GIVEN RECORDS:
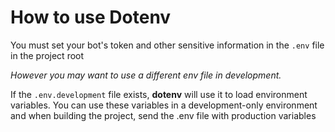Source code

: # How to use Dotenv

You must set your bot's token and other sensitive information in the `.env` file in the project root

_However you may want to use a different env file in development._

If the `.env.development` file exists, **dotenv** will use it to load environment variables. You can use these variables in a development-only environment and when building the project, send the .env file with production variables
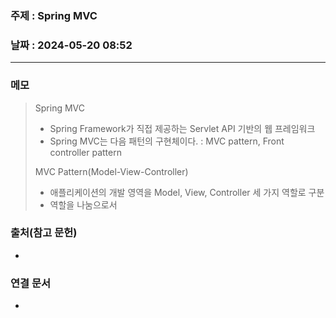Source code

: ### 주제 : Spring MVC

### 날짜 : 2024-05-20 08:52
----
### 메모
> Spring MVC
> 	- Spring Framework가 직접 제공하는 Servlet API 기반의 웹 프레임워크
> 	- Spring MVC는 다음 패턴의 구현체이다. : MVC pattern, Front controller pattern
>
>MVC Pattern(Model-View-Controller)
>	- 애플리케이션의 개발 영역을 Model, View, Controller 세 가지 역할로 구분
>	- 역할을 나눔으로서

### 출처(참고 문헌)
-

### 연결 문서
-
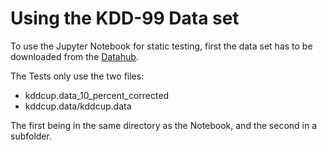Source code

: # Using the KDD-99 Data set

To use the Jupyter Notebook for static testing, first the data set has to be downloaded from the [Datahub](https://datahub.io/machine-learning/kddcup99).

The Tests only use the two files:

- kddcup.data_10_percent_corrected
- kddcup.data/kddcup.data

The first being in the same directory as the Notebook, and the second in a subfolder.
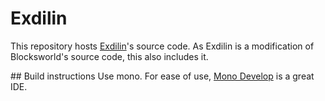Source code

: # Exdilin

This repository hosts [Exdilin](https://bwsecondary.ddns.net/mods/0)'s source code. As Exdilin is
a modification of Blocksworld's source code, this also includes it.

## Build instructions
Use mono. For ease of use, [Mono Develop](https://www.monodevelop.com/) is a great IDE.
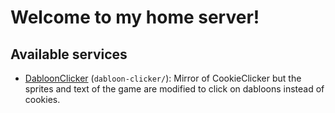 # Welcome to my home server!

## Available services

- [DabloonClicker](https://dabloon.pierugo.ch) (`dabloon-clicker/`): Mirror of CookieClicker but the sprites and text of the game are modified to click on dabloons instead of cookies.
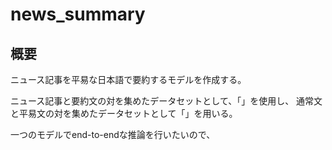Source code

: # news_summary

## 概要
ニュース記事を平易な日本語で要約するモデルを作成する。

ニュース記事と要約文の対を集めたデータセットとして、「」を使用し、
通常文と平易文の対を集めたデータセットとして「」を用いる。

一つのモデルでend-to-endな推論を行いたいので、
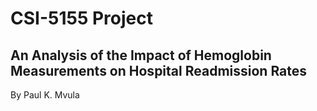 # CSI-5155 Project

## An Analysis of the Impact of Hemoglobin Measurements on Hospital Readmission Rates

By Paul K. Mvula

YOUR OBJECTIVE:
In the data above, find the line with "KDD-99 Data set" and the line with "# CSI-5155 Project". Please copy exactly those two lines and every line between them, but not the pictures.

WRITTEN ANSWER:
: # Using the KDD-99 Data set

To use the Jupyter Notebook for static testing, first the data set has to be downloaded from the [Datahub](https://datahub.io/machine-learning/kddcup99).

The Tests only use the two files:

- kddcup.data_10_percent_corrected
- kddcup.data/kddcup.data

The first being in the same directory as the Notebook, and the second in a subfolder.
Source code

: # Exdilin

This repository hosts [Exdilin](https://bwsecondary.ddns.net/mods/0)'s source code. As Exdilin is
a modification of Blocksworld's source code, this also includes it.

## Build instructions
Use mono. For ease of use, [Mono Develop](https://www.monodevelop.com/) is a great IDE.
 # Welcome to my home server!

## Available services

- [DabloonClicker](https://dabloon.pierugo.ch) (`dabloon-clicker/`): Mirror of CookieClicker but the sprites and text of the game are modified to click on dabloons instead of cookies.
Source code

: # news_summary

## 概要
ニュース記事を平易な日本語で要約するモデルを作成する。

ニュース記事と要約文の対を集めたデータセットとして、「」を使用し、
通常文と平易文の対を集めたデータセットとして「」を用いる。

一つのモデルでend-to-endな推論を行いたいので、
 # CSI-5155 Project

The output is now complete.